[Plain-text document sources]
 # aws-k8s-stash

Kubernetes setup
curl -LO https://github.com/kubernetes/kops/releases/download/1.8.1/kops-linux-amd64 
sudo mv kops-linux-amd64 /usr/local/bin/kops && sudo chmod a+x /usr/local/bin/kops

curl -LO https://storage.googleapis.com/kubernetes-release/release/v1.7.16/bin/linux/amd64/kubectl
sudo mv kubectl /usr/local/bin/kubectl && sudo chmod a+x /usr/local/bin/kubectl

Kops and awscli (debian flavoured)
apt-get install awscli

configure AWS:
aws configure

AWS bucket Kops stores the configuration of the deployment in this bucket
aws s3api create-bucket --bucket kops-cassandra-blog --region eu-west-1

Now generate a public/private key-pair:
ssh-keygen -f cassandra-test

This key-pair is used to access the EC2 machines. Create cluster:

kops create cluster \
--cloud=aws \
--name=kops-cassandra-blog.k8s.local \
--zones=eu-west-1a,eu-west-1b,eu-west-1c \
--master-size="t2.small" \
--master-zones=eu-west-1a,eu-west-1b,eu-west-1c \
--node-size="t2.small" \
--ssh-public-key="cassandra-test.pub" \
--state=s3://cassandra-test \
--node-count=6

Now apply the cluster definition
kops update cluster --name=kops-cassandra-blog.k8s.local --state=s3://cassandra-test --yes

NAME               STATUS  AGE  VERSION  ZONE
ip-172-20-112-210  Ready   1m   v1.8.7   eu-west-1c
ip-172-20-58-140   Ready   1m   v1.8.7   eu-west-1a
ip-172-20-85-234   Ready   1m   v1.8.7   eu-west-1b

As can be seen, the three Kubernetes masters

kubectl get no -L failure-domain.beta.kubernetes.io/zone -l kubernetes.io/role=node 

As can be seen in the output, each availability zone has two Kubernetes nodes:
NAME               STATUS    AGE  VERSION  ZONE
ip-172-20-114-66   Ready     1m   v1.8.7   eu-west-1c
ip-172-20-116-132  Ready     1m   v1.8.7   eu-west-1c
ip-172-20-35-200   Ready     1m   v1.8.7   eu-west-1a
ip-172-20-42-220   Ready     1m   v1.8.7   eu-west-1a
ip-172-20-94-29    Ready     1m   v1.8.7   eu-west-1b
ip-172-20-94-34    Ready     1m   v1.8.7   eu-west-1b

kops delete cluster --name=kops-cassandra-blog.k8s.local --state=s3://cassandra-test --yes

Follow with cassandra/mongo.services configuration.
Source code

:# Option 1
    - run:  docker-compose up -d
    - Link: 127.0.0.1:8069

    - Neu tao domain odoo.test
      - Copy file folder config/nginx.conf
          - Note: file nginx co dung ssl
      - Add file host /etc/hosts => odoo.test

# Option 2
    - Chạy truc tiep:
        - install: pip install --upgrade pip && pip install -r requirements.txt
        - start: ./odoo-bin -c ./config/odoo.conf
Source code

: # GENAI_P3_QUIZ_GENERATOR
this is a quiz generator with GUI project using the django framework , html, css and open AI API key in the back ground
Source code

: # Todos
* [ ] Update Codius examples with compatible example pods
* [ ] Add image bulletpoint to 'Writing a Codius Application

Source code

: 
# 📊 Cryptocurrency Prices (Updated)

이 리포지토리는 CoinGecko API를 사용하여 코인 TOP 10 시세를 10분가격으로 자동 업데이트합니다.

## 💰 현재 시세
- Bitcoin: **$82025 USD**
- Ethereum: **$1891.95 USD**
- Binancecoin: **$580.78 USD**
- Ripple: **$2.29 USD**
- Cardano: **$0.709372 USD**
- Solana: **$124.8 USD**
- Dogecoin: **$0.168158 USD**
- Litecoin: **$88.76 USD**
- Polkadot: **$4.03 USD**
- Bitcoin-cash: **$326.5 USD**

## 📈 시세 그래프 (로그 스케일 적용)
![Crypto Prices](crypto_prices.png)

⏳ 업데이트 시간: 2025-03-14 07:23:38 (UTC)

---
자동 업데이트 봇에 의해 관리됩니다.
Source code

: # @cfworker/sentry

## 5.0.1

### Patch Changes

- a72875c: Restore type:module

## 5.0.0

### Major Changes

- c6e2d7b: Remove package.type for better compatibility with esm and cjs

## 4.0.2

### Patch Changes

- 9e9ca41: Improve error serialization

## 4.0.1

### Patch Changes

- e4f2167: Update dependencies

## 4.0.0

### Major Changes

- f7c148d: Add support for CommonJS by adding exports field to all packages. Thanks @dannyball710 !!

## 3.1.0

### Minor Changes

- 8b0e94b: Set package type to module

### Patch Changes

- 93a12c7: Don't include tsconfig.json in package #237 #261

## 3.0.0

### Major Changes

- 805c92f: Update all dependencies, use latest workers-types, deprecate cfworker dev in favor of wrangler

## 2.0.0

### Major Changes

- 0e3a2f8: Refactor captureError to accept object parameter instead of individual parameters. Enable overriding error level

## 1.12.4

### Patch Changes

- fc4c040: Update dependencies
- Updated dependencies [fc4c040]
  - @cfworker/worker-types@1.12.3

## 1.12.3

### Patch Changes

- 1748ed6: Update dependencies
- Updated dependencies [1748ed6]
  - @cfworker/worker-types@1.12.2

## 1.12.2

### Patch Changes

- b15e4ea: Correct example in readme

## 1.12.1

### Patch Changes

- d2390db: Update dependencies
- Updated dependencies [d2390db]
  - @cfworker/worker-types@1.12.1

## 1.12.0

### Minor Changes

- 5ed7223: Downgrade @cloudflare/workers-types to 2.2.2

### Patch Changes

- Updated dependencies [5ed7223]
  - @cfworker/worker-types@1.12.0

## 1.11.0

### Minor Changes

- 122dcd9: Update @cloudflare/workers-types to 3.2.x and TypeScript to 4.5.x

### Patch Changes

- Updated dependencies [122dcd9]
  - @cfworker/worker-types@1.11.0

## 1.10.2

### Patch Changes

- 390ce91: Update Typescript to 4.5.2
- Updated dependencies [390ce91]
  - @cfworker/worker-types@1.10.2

• Problem statement: Whenever a line of the data includes the word "Prices", show that line in full.

• Response for this exercise:
# 📊 Cryptocurrency Prices (Updated)
![Crypto Prices](crypto_prices.png)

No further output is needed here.